騙されてたまるか

清水潔の『騙されてたまるか』を購入。

騙されてたまるか 調査報道の裏側 (新潮新書)

騙されてたまるか 調査報道の裏側 (新潮新書)

桶川ストーカー殺人事件や、足利事件の報道で社会を大きく動かした、清水記者による新書です。

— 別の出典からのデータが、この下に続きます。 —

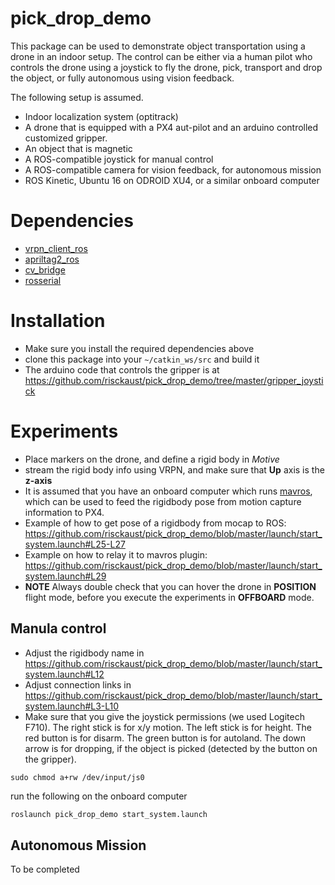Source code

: # pick_drop_demo
This package can be used to demonstrate object transportation using a drone in an indoor setup. The control can be either via a human pilot who controls the drone using a joystick to fly the drone, pick, transport and drop the object, or fully autonomous using vision feedback.

The following setup is assumed.

* Indoor localization system (optitrack)
* A drone that is equipped with a PX4 aut-pilot and an arduino controlled customized gripper.
* An object that is magnetic
* A ROS-compatible joystick for manual control
* A ROS-compatible camera for vision feedback, for autonomous mission
* ROS Kinetic, Ubuntu 16 on ODROID XU4, or a similar onboard computer

# Dependencies
* [vrpn_client_ros](http://wiki.ros.org/vrpn_client_ros)
* [apriltag2_ros](https://github.com/dmalyuta/apriltags2_ros)
* [cv_bridge](http://wiki.ros.org/cv_bridge)
* [rosserial](http://wiki.ros.org/rosserial)

# Installation
* Make sure you install the required dependencies above
* clone this package into your `~/catkin_ws/src` and build it
* The arduino code that controls the gripper is at  https://github.com/risckaust/pick_drop_demo/tree/master/gripper_joystick

# Experiments
* Place markers on the drone, and define a rigid body in *Motive*
* stream the rigid body info using VRPN, and make sure that **Up** axis is the **z-axis**
* It is assumed that you have an onboard computer which runs [mavros](http://wiki.ros.org/mavros), which can be used to feed the rigidbody pose from motion capture information to PX4.
* Example of how to get pose of a rigidbody from mocap to ROS: https://github.com/risckaust/pick_drop_demo/blob/master/launch/start_system.launch#L25-L27
* Example on how to relay it to mavros plugin: https://github.com/risckaust/pick_drop_demo/blob/master/launch/start_system.launch#L29
* **NOTE** Always double check that you can hover the drone in **POSITION** flight mode, before you execute the experiments in **OFFBOARD** mode.

## Manula control
* Adjust the rigidbody name in https://github.com/risckaust/pick_drop_demo/blob/master/launch/start_system.launch#L12
* Adjust connection links in https://github.com/risckaust/pick_drop_demo/blob/master/launch/start_system.launch#L3-L10
* Make sure that you give the joystick permissions (we used Logitech F710). The right stick is for x/y motion. The left stick is for height. The  red button is for disarm. The green button is for autoland. The down arrow is for dropping, if the object is picked (detected by the button on the gripper).
```
sudo chmod a+rw /dev/input/js0
```
run the following on the onboard computer
```bash
roslaunch pick_drop_demo start_system.launch
```

## Autonomous Mission
To be completed
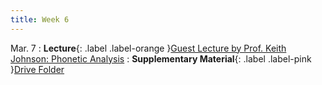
 ```yaml
---
title: Week 6
---
```


Mar. 7
: **Lecture**{: .label .label-orange }[Guest Lecture by Prof. Keith Johnson: Phonetic Analysis](https://docs.google.com/document/d/1dA9d26nsQr6IqLVnVVxUI_oFMk__Hz6mxH0i_QbqjY8/edit?usp=sharing)
: **Supplementary Material**{: .label .label-pink }[Drive Folder](https://drive.google.com/drive/folders/1DDfRPPhU3q-w1ijb_PGO_PjYCmHsBXQS?usp=sharing)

警察や官公庁、政府の発表をそのまま流す「発表報道」だけではなく、報道機関やジャーナリストがそれらの裏取りをする「調査報道」の重要さを訴える一冊。
桶川ストーカー殺人事件では、埼玉県警は被害者の女性を貶めるような発表を繰り返し、事件を矮小化することで、告訴状を改ざんしていたなどの不祥事を隠そうとしていましたが、それらは清水記者の調査報道がなければ表に出ることはなかったでしょう。足利事件でも、逮捕された容疑者を栃木県警は「ロリコン」と一方的に決めつけ(被害者は幼児だから容疑者はロリコンのはずだ、という転倒した因果関係で)、「大量のロリコンビデオを押収した」と発表しましたが、実際に押収されたアダルトビデオは巨乳ものばかりでした。それも、調査報道がなければ誰にも知られなかったでしょう。


また、記者クラブ制度の理不尽さについても厳しい筆致で書かれており、記者会見そのものを記者クラブが仕切って、クラブに加盟していない雑誌記者に対して集団で罵声を浴びせたりするというからおそろしい。現代のマスコミ報道がいかに堕落しているか、よくわかる一冊であります。必読。